Financial Times

  • Letter from Chair of BCRPM, Dame Janet Suzman to the Financial Times in response to Sir Richard Lambert's review of Geoffrey Robertson's newly launched book 'Returning Plundered Treasure'. To read the review by Sir Lambert, please follow the link to the FT here

    Sir Lambert's review ends on a well reheared note: " the trustees are driven by the conviction that the collection is a public good of inestimable value, which it is their duty to conserve and share as widely as possible." One has to wonder if Sir Lambert doesn't believe that the Acropolis Museum's Parthenon Galleryhas such a conviction and that it is here, in Athens that visitors view all of the surviving sculptures (including the casts bought by Greece from the British Museum) facing the right way round and with direct views to the Parthenon, a building that still stands.

    Sir Lambert concludes his review by stating that we all own history, indeed we all do but when we have a unique opportunity to put together halves of one peerless collection as close as possible to the building they were once an integral part of, all those thousands of years ago, surely the onus is on all of us to do just that. Respect for cultural heritage of a World Heritage site is key here too. 

    RE: Returning Plundered Treasure 

    I am offering, if I may, a very simple request which we would like to make to Sir Richard Lambert, who is Chairman of the British Museum, and that is to please reconsider his case for retaining the Parthenon marbles. After two hundred years, when circumstances have so radically changed in the country of origin, that stubborn retention seems wilful, wounding, and unfounded. There may not be faultless legal reasons for returning them, but there are surely humanistic and moral ones that should now come in to play?

    The great new Acropolis Museum, which stands directly opposite the Parthenon itself, celebrated its tenth anniversary this year. It longs with all its heart and soul, to re-unite the two halves of the pedimental sculptures, frieze and metopes from that bedraggled but proud building, one half there and the other in the Duveen Gallery in Bloomsbury. 

    Why on earth is there no constructive debate about these unique objects? As I understand it, there are no other pieces on display in the BM chopped off a building from the ancient world that is still standing? As I understand it there is no half of a major work in the BM’s collection awaiting re-unification with its other half? As I understand it, there is no major museum in the world that was expressly built to house its incomplete central collection - resolutely thwarted by the BM.

    We know it is a noble stance to honour the founding intentions of the BM, which is to display the world to the world, but the quoted numbers that swarm through the BM do not take account of those visitors who simply don't get to the Duveen Galleries, as there are such rich offerings in other departments. Millions swarm through the Acropolis Museum at Athens too, you know, who would be moved and enlightened by seeing where the London marbles ought to be and are not.

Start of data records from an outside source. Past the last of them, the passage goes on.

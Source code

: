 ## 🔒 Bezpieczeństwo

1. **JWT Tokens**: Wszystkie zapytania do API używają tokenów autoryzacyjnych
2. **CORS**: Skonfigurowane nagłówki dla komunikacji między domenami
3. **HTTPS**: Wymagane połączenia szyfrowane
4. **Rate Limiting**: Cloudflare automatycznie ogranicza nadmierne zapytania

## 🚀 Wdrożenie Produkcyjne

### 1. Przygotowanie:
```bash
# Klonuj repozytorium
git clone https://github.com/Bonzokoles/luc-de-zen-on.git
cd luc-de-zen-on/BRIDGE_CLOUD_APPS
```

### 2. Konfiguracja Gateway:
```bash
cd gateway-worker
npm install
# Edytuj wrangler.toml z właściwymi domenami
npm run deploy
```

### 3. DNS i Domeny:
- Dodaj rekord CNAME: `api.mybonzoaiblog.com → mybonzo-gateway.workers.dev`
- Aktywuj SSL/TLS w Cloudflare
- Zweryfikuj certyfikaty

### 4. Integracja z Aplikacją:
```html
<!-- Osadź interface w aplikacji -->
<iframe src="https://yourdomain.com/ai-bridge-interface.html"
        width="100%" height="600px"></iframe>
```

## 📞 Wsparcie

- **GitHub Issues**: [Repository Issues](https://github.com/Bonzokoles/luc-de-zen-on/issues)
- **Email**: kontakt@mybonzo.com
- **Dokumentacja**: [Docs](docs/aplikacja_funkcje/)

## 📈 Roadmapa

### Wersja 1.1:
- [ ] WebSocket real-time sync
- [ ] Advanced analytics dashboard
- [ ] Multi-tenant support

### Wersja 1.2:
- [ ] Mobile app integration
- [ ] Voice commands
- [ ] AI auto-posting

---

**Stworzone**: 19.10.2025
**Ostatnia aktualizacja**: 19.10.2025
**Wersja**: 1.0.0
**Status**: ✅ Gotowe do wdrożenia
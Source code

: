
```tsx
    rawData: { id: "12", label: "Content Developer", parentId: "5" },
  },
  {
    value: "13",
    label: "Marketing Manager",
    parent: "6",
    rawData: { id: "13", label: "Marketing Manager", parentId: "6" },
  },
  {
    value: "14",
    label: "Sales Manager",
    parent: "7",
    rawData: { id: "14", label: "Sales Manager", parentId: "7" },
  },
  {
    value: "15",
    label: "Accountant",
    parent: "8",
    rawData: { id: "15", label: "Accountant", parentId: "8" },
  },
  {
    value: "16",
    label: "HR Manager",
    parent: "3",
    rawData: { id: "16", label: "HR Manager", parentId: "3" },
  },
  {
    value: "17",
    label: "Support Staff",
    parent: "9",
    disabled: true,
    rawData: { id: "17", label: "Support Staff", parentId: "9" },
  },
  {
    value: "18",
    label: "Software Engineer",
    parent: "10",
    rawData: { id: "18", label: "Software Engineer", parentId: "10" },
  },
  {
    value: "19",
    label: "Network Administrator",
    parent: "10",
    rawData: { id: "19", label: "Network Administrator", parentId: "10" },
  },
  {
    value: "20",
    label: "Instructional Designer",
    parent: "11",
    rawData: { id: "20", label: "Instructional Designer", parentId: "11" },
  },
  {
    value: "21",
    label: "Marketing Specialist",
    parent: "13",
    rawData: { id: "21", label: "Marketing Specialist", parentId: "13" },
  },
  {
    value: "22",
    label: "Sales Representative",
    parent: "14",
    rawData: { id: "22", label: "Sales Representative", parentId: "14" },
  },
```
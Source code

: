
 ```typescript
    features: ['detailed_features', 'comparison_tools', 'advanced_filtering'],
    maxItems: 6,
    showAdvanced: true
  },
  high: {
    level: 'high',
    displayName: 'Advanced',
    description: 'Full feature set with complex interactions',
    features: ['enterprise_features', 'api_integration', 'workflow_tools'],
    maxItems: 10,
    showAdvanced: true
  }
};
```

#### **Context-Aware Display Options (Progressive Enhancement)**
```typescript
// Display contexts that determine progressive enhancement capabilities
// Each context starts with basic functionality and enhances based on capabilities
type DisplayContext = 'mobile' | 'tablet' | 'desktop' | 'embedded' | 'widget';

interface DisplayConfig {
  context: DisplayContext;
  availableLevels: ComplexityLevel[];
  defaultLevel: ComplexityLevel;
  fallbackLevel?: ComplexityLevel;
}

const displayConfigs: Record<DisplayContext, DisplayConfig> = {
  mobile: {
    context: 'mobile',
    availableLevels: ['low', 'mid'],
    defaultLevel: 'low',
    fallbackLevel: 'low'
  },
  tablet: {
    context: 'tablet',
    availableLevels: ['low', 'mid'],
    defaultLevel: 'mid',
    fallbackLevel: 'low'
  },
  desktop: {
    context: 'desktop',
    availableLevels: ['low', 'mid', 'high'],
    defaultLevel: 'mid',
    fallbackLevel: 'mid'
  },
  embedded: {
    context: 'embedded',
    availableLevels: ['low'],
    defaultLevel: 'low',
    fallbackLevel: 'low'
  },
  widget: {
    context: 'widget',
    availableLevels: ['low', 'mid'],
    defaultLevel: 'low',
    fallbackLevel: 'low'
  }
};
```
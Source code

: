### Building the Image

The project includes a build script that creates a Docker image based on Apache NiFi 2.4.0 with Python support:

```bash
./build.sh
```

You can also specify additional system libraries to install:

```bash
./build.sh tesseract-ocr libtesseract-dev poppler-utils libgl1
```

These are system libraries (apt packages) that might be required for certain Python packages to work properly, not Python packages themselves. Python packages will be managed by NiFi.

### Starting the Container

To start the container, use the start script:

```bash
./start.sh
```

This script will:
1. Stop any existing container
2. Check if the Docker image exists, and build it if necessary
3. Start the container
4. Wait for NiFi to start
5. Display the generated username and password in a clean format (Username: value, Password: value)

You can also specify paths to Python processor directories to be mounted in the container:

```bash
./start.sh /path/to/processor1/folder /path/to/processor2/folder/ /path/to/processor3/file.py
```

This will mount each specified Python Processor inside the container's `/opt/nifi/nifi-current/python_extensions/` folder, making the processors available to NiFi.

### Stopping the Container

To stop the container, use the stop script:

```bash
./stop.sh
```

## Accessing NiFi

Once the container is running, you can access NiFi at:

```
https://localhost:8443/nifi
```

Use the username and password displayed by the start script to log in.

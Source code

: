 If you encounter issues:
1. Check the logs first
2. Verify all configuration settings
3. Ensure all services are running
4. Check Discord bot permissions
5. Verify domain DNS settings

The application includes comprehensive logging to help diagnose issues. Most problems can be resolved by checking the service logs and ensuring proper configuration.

    Some day Sir Richard Lambert and the great Museum he represents must surely see that its intransigence in the matter of the Parthenon sculptures is way out of date. Colonial plunder is being re-assessed by all major museums. The heavens will not fall were they returned home. On the contrary, the stars will sing in their spheres if the BM resolved, after two hundred years, to make a generous gesture in regard to the only ancient building representing the West's entire political and ethical mind-set still exerting its power from its rock. The great neo-classical facade of the BM itself, entirely inspired by the Parthenon, could then bedeck itself with flags of altruistic joy.

    Yours most sincerely,
    Dame Janet Suzman DBE
    Chair of The British Committee for the Reunification of the Parthenon Marbles

  • Letter in the Financial Times 10 January, 2024: Give Parthenon marbles a one-way ticket home

    One of your predictions for 2024 (FT Report, December 30) is that Britain will return the Parthenon marbles to Greece, albeit via a loan agreement rather than a full return.

    You are probably right but I don’t think it is so much a question of if, but only when the marbles will eventually return to their home country. However, the idea of a temporary loan is not the solution.

    The sculptures are far too fragile to be shipped between the two countries on a frequent basis. It is a forgone conclusion that it will have to be a one-way ticket.

    The Elgin marbles have been well cared for by the British Museum but circumstances have changed. It is now widely acknowledged that the new Acropolis Museum is the appropriate home for the sculptures. This is also backed by a large majority of the British population.

    Put it another way. The Parthenon marbles have been on loan to Britain for more than a century and now the time has come to return them to their country of origin.